━━━ MATERIAL FOR THIS EXERCISE

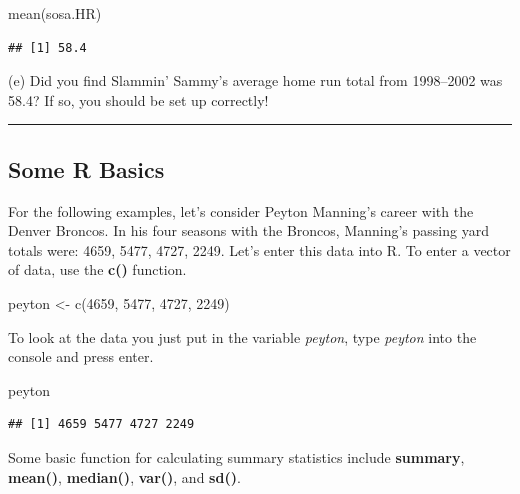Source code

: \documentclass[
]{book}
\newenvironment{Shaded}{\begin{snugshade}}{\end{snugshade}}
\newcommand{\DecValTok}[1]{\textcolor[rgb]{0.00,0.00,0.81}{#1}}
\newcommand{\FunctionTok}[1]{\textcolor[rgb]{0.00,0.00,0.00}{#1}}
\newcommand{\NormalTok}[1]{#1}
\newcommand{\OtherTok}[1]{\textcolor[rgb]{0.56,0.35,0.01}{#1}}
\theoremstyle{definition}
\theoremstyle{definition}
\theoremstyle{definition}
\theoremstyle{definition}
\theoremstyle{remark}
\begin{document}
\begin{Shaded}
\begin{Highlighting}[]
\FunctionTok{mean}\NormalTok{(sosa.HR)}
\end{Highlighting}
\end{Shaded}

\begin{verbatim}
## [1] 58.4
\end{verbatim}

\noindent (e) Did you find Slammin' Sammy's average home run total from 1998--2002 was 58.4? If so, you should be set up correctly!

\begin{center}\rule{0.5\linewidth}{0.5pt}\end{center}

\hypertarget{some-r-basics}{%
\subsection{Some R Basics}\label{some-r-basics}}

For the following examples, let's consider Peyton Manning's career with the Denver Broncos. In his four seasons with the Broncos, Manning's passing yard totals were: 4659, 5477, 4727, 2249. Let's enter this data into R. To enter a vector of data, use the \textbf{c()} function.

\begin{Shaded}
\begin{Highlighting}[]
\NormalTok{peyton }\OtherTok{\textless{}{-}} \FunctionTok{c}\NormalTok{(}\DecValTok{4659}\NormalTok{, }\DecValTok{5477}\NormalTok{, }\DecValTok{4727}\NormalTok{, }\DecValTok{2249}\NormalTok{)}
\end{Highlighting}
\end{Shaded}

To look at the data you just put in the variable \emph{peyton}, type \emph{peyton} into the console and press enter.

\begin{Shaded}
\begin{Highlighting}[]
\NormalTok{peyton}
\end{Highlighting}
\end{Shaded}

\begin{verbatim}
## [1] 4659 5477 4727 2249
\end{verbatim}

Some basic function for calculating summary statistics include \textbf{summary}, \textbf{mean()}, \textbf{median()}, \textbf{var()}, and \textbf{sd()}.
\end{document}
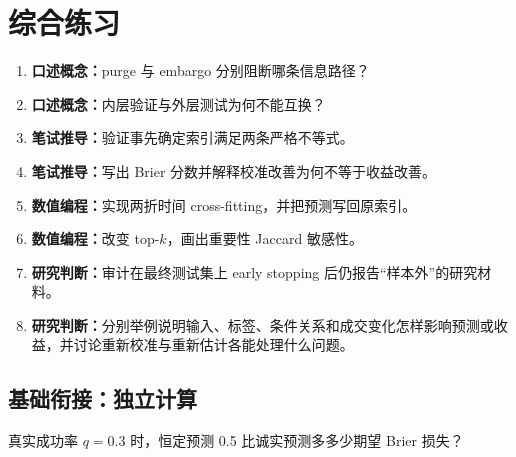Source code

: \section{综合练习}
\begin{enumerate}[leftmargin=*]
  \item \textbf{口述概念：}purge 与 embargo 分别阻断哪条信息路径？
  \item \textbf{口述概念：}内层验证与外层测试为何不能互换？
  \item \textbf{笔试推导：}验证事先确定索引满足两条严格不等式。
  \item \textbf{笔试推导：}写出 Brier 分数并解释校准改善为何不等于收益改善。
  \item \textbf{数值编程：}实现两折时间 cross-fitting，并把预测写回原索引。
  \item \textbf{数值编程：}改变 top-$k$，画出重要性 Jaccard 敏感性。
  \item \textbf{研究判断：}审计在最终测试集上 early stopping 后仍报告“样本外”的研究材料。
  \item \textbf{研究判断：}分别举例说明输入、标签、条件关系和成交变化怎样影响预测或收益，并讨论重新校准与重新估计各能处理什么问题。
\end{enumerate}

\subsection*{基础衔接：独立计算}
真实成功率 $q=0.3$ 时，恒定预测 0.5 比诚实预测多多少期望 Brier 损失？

━━━━━━
━━━ MATERIAL FOR THIS EXERCISE

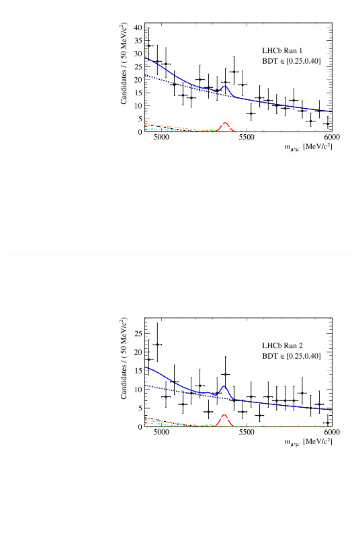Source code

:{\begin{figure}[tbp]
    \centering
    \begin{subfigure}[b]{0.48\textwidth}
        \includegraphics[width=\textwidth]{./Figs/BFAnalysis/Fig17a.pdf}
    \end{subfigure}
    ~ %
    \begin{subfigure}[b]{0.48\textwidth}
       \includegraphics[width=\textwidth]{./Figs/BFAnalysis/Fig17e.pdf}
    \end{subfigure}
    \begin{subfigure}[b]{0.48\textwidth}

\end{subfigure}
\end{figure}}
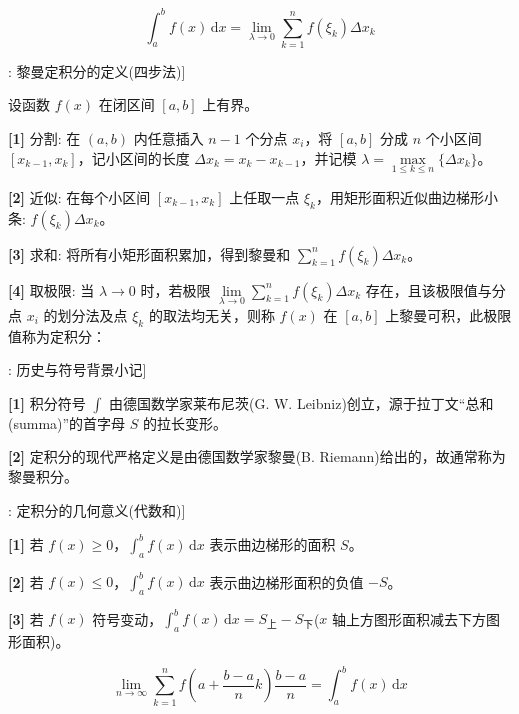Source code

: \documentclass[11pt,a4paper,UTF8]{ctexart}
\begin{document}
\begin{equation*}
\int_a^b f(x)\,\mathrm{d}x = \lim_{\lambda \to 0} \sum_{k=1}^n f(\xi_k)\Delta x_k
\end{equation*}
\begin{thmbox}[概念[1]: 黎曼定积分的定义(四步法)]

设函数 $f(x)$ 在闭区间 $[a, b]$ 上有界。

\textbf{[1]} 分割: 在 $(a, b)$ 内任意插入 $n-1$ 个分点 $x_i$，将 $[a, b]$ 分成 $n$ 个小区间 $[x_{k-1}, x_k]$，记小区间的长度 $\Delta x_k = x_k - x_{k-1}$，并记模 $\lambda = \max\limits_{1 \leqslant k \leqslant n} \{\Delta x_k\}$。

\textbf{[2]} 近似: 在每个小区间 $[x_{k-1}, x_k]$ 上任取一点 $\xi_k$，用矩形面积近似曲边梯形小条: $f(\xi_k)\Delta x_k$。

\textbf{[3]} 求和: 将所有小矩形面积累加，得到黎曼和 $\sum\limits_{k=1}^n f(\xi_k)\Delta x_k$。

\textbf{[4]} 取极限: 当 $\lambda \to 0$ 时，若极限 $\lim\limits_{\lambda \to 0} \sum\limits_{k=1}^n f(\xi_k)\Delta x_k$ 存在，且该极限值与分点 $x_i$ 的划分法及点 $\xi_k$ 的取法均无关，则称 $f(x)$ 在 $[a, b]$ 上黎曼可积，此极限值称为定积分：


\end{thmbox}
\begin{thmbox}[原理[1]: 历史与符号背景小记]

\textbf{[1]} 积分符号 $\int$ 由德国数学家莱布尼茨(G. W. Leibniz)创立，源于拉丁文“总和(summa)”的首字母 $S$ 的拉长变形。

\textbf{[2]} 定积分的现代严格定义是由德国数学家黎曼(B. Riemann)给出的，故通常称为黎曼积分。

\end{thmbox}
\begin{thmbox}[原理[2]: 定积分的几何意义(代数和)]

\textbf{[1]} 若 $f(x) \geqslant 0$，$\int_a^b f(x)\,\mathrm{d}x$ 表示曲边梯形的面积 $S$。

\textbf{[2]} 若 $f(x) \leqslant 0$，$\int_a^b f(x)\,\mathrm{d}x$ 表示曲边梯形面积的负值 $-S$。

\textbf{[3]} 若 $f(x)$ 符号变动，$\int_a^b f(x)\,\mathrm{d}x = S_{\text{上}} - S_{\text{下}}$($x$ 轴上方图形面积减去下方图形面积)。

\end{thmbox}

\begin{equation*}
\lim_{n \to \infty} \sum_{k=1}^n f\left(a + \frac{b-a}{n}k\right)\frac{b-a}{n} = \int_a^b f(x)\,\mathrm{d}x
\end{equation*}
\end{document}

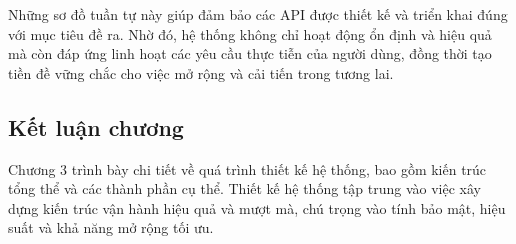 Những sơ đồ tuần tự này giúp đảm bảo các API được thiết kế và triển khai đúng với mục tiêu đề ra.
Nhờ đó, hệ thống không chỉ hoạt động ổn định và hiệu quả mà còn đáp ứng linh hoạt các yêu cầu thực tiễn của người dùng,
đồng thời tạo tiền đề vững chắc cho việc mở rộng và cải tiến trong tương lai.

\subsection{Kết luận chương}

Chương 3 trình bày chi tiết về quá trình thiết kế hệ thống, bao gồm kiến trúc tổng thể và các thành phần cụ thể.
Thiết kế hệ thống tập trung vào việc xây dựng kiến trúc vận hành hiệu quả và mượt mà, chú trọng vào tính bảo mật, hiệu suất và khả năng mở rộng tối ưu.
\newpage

━━━━━━
━━━ MATERIAL FOR THIS EXERCISE

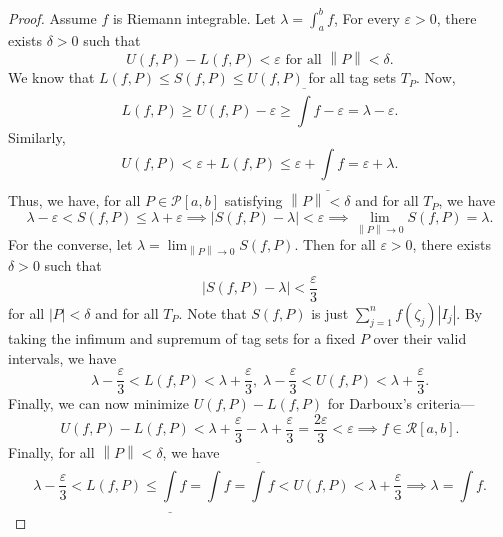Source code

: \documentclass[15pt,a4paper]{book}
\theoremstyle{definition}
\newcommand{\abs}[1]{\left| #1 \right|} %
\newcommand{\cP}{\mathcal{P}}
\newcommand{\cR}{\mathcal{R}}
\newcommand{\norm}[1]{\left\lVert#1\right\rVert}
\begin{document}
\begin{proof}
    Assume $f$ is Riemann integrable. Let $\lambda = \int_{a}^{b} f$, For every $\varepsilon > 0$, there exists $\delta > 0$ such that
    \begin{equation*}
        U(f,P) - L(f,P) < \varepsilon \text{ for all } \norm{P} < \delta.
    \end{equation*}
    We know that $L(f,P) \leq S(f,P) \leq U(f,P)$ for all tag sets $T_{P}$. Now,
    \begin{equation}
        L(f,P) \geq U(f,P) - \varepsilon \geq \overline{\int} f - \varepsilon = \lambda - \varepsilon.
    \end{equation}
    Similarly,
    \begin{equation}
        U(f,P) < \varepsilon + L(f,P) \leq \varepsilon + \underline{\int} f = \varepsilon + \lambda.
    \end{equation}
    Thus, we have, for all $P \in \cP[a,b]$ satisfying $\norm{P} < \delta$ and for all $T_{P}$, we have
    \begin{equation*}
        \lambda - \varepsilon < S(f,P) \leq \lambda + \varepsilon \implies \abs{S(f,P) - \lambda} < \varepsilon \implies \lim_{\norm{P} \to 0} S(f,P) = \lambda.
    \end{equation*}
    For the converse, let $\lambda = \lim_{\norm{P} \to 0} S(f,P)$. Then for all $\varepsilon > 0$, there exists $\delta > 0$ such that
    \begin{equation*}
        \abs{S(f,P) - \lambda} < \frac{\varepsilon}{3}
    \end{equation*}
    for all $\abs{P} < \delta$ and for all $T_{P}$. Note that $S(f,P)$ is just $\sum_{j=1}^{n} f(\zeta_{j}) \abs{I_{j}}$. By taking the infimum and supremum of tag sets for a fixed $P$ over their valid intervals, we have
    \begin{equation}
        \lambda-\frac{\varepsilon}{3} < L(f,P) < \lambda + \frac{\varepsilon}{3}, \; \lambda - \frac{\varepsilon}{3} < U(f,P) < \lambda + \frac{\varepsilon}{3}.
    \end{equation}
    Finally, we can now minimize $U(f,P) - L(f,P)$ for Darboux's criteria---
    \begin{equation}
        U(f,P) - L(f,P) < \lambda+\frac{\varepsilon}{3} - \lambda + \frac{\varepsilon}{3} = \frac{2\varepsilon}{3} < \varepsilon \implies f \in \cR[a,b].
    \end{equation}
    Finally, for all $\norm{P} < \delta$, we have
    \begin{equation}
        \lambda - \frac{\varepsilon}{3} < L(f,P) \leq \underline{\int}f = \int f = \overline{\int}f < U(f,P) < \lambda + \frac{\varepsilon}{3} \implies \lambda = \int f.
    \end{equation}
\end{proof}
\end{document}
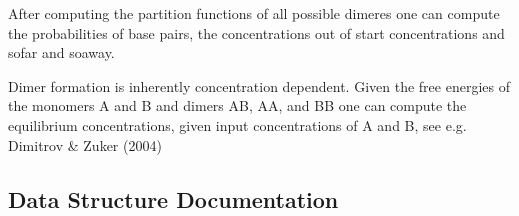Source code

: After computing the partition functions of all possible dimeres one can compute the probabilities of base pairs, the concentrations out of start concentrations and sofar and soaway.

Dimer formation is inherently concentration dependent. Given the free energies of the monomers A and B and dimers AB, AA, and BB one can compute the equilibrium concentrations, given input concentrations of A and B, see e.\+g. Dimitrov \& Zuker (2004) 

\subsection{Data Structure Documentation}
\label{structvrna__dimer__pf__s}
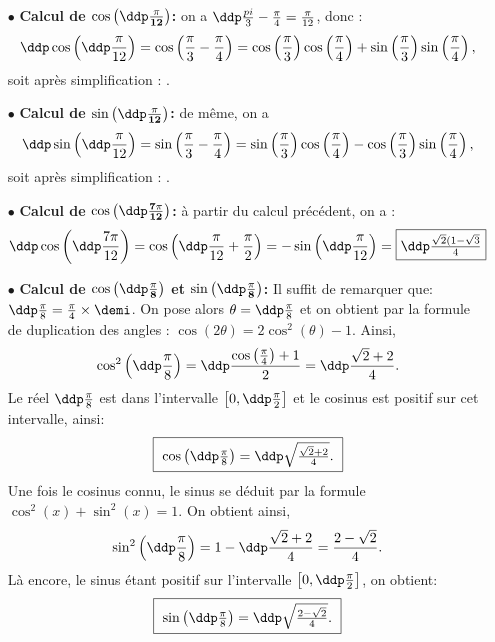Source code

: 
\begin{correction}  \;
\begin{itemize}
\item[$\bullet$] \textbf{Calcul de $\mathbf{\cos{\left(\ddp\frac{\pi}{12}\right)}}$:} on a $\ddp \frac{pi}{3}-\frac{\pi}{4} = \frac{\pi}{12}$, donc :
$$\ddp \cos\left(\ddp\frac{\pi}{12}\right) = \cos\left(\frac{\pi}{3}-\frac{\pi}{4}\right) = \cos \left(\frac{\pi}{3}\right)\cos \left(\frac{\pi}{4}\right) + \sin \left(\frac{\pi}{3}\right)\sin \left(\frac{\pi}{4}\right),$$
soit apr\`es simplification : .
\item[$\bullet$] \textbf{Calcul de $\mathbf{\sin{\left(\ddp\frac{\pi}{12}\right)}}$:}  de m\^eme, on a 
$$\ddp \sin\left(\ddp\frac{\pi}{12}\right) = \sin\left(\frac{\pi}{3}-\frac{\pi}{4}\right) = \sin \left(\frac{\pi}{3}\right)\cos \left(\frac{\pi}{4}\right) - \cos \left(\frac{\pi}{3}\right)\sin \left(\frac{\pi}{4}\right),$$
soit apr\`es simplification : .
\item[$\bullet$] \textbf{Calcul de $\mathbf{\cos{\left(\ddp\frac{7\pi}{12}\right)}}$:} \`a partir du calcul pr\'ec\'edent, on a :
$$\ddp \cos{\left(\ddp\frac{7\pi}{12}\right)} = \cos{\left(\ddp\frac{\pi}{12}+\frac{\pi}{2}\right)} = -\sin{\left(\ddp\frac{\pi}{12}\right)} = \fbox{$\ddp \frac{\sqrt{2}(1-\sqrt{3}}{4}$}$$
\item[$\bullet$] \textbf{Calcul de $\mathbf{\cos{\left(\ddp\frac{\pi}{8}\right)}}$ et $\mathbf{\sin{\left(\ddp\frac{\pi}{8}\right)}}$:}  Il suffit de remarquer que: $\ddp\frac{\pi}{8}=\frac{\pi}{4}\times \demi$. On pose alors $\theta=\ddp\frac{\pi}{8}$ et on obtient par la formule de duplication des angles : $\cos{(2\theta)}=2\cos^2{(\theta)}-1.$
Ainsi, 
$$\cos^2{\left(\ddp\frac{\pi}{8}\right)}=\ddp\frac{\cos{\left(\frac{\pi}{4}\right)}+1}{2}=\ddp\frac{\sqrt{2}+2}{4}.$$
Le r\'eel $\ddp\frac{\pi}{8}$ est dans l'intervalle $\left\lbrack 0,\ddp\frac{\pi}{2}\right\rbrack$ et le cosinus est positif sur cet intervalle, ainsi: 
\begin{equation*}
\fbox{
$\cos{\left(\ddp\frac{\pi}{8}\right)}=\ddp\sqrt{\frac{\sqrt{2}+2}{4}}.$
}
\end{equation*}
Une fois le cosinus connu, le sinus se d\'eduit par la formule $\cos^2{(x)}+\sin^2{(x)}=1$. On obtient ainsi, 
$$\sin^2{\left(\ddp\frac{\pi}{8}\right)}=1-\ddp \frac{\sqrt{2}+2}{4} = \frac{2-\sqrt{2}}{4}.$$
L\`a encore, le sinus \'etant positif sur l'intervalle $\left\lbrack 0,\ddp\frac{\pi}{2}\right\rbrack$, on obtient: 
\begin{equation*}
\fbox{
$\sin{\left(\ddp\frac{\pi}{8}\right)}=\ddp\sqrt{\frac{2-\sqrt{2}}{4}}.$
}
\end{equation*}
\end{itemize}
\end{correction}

━━━━━━

→ **WHAT TO PRODUCE**:
In the listing above, locate the line containing "m\^eme, on a" and the line containing "partir du calcul", then transcribe both and every line between them verbatim.

→ **SOLUTION TO THIS EXERCISE**:
\item[$\bullet$] \textbf{Calcul de $\mathbf{\sin{\left(\ddp\frac{\pi}{12}\right)}}$:}  de m\^eme, on a 
$$\ddp \sin\left(\ddp\frac{\pi}{12}\right) = \sin\left(\frac{\pi}{3}-\frac{\pi}{4}\right) = \sin \left(\frac{\pi}{3}\right)\cos \left(\frac{\pi}{4}\right) - \cos \left(\frac{\pi}{3}\right)\sin \left(\frac{\pi}{4}\right),$$
soit apr\`es simplification : .
\item[$\bullet$] \textbf{Calcul de $\mathbf{\cos{\left(\ddp\frac{7\pi}{12}\right)}}$:} \`a partir du calcul pr\'ec\'edent, on a :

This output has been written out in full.